Il dato che emerge come più rilevante è però un altro: a Trieste si sono iscritte soltanto cinque persone, mentre per fare partire la classe ne servirebbero almeno dodici. Ecco perché, nel suo racconto, il problema non è l’assenza di opportunità ma la mancata adesione.
Tre attestati in un unico percorso
Pisani ha anche spiegato che il corso non offre soltanto una singola abilitazione, ma mette insieme più qualifiche, tra cui l’attestato per addetto al servizio di controllo, l’antincendio da 16 ore e il primo soccorso. Questo, nel suo ragionamento, dovrebbe rappresentare un forte incentivo, perché consente di ottenere strumenti utili per lavorare in un settore che richiede formazione certificata.
Il suo intervento sottolinea quindi una contraddizione che considera difficile da spiegare: esistono occasioni concrete, economicamente accessibili e professionalmente valide, ma il numero delle adesioni resta troppo basso.
Un settore in cui non si può improvvisare
Pisani ha insistito molto anche su un altro punto, cioè sul fatto che oggi non sia più possibile lavorare senza corsi, senza antincendio, senza addestramento e senza le certificazioni richieste. Nel suo discorso, la sicurezza è un ambito che non può essere affrontato in modo improvvisato, soprattutto alla luce del contesto attuale.
La sua riflessione diventa quindi anche un richiamo alla professionalizzazione del settore. Chi vuole lavorare in questo ambito, secondo quanto ha spiegato, deve accettare l’idea che servano preparazione, competenze e titoli specifici.

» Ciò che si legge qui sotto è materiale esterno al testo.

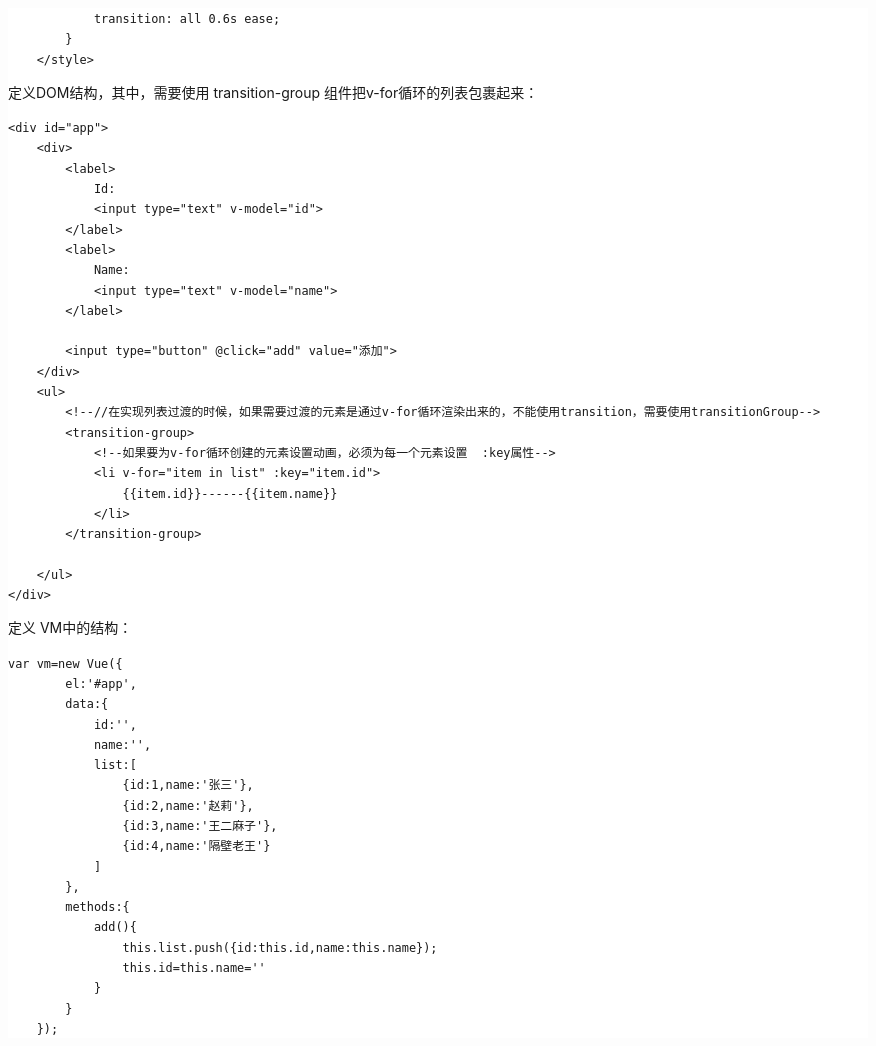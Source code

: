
 ```
            transition: all 0.6s ease;
        }
    </style>

```

定义DOM结构，其中，需要使用 transition-group 组件把v-for循环的列表包裹起来：

```
<div id="app">
    <div>
        <label>
            Id:
            <input type="text" v-model="id">
        </label>
        <label>
            Name:
            <input type="text" v-model="name">
        </label>

        <input type="button" @click="add" value="添加">
    </div>
    <ul>
        <!--//在实现列表过渡的时候，如果需要过渡的元素是通过v-for循环渲染出来的，不能使用transition，需要使用transitionGroup-->
        <transition-group>
            <!--如果要为v-for循环创建的元素设置动画，必须为每一个元素设置  :key属性-->
            <li v-for="item in list" :key="item.id">
                {{item.id}}------{{item.name}}
            </li>
        </transition-group>

    </ul>
</div>

```

定义 VM中的结构：

```
var vm=new Vue({
        el:'#app',
        data:{
            id:'',
            name:'',
            list:[
                {id:1,name:'张三'},
                {id:2,name:'赵莉'},
                {id:3,name:'王二麻子'},
                {id:4,name:'隔壁老王'}
            ]
        },
        methods:{
            add(){
                this.list.push({id:this.id,name:this.name});
                this.id=this.name=''
            }
        }
    });

```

Una difficoltà che pesa sul sistema
Il mancato avvio del corso a Trieste non è stato raccontato solo come un problema organizzativo, ma come il sintomo di una fragilità più ampia. Se manca il personale formato, diventa più complesso sostenere l’aumento degli eventi, la gestione della movida e il presidio di contesti delicati.
Nel quadro tracciato da Pisani, il problema del reclutamento non è dunque secondario, ma incide direttamente sulla capacità operativa del settore.